I wish I could get really fat. I'm talking really really fat, like needing an army helicopter to rescue you from your house and a tank to deliver you to do the morgue fat. I would hate to be skinny with big boobs and perfect skin, I think that would be awful. Who wants that?? not me.
I really hope its hard to find an apartment. I mean takes forever... and that Foxtons are just more retarded than usual. Foxtons are without a doubt the dumbest real estate agents I have ever dealt with - they try and hide their stupid knobness by driving Mini Cooper's and handing out the free cokes, but seriously they are dumb. Example:
Me: "I don't want to look at any places on the ground floor"

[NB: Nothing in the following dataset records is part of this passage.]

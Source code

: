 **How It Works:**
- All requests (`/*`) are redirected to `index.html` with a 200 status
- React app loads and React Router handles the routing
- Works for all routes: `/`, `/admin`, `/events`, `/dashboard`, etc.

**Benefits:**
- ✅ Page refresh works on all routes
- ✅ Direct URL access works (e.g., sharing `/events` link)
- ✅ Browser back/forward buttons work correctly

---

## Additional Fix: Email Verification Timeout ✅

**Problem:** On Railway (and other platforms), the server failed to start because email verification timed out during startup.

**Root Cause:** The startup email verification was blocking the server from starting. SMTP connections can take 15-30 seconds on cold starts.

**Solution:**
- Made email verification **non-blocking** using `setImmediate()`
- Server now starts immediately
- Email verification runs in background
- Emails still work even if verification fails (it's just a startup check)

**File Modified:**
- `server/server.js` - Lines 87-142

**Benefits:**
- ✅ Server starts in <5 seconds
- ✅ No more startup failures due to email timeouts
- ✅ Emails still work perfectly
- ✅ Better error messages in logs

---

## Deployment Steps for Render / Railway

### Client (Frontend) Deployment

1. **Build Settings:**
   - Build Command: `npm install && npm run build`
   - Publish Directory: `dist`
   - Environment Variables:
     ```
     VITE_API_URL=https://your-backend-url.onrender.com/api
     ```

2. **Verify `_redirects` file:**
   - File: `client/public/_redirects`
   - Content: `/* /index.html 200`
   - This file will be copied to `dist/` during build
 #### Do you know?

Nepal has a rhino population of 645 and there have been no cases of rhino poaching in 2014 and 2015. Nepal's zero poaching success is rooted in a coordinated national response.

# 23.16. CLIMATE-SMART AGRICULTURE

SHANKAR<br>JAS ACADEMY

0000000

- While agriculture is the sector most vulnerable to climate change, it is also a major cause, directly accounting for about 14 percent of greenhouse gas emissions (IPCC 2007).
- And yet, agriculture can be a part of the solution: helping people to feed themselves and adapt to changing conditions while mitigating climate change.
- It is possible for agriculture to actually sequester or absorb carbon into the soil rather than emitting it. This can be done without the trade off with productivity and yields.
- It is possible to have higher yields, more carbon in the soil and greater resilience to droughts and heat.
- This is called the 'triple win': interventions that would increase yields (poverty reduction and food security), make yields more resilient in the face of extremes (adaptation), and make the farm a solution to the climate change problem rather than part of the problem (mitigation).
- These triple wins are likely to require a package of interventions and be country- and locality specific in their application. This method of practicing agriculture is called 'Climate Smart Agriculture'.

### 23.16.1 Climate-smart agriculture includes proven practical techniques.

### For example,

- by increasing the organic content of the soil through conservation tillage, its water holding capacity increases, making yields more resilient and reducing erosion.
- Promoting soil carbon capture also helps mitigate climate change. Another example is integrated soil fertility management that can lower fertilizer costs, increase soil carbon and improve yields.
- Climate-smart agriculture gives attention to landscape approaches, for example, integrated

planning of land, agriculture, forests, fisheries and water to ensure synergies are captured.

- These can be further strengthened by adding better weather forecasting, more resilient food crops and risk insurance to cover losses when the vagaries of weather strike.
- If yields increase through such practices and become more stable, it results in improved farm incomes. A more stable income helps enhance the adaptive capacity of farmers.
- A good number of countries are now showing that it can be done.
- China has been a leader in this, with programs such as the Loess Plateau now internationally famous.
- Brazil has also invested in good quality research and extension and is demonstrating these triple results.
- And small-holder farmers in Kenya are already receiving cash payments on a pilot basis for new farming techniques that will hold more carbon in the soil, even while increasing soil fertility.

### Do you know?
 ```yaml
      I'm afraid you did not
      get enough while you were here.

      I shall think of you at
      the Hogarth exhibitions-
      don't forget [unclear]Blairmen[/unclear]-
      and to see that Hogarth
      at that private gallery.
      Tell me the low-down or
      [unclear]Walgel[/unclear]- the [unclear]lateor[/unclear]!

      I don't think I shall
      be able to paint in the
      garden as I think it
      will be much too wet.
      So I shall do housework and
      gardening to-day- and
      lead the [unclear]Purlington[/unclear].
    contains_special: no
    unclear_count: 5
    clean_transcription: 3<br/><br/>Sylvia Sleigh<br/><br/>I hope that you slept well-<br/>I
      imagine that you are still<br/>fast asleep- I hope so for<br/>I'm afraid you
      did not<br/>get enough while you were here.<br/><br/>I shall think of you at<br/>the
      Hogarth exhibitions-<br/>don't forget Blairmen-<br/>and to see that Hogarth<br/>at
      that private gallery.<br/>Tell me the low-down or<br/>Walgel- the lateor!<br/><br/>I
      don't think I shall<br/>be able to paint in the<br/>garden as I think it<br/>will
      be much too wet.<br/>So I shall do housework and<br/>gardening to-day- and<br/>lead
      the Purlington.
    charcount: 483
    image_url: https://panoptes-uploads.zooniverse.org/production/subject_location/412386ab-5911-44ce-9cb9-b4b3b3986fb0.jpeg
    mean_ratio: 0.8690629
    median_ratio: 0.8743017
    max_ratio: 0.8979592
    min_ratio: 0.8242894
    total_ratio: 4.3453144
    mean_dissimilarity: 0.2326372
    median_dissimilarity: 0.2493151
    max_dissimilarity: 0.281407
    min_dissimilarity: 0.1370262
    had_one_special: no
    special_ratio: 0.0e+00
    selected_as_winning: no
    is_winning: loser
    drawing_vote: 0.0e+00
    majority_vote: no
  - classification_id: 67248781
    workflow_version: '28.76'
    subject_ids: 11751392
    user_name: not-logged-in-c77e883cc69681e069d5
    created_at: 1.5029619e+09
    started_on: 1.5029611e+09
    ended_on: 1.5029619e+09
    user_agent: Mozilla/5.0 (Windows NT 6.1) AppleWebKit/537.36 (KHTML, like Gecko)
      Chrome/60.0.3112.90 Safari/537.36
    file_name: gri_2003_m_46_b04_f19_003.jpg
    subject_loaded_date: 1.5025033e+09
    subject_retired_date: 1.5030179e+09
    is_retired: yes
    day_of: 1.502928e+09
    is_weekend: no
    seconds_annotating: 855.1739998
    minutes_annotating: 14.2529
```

Foxtons Idiot then proceeds to show me 3 ground floor places.
Me: "I won't pay more than 400 for a place"
Foxtons Idiot shows me places around the 600 mark.
ummmmm yeah, where do you guys get your real estate trading license from?? jpegs off the internet? right click. save. now I am a real estate agent. wtf!!
The guy today was so stupid he took me an apartment block (I specified no apartment blocks) which had about 500 apartments in it, and it was such a maze that he couldn't even find the apartment. I spent half an hour wandering around some crackden Aids block resembling the Overlook Hotel from the Shining and he couldn't even find the place!!!!!!!!! 'Ken Tard.
Really really not looking forward to moving. Moving to me is the equivalent of being pregnant for 9 months and then finding out you actually have to give birth to a big ugly suede chair that you have no use for and never wanted, and it's coming out sideways and you have to do it in the gutter because no hospital wants you and your stupid chairbaby.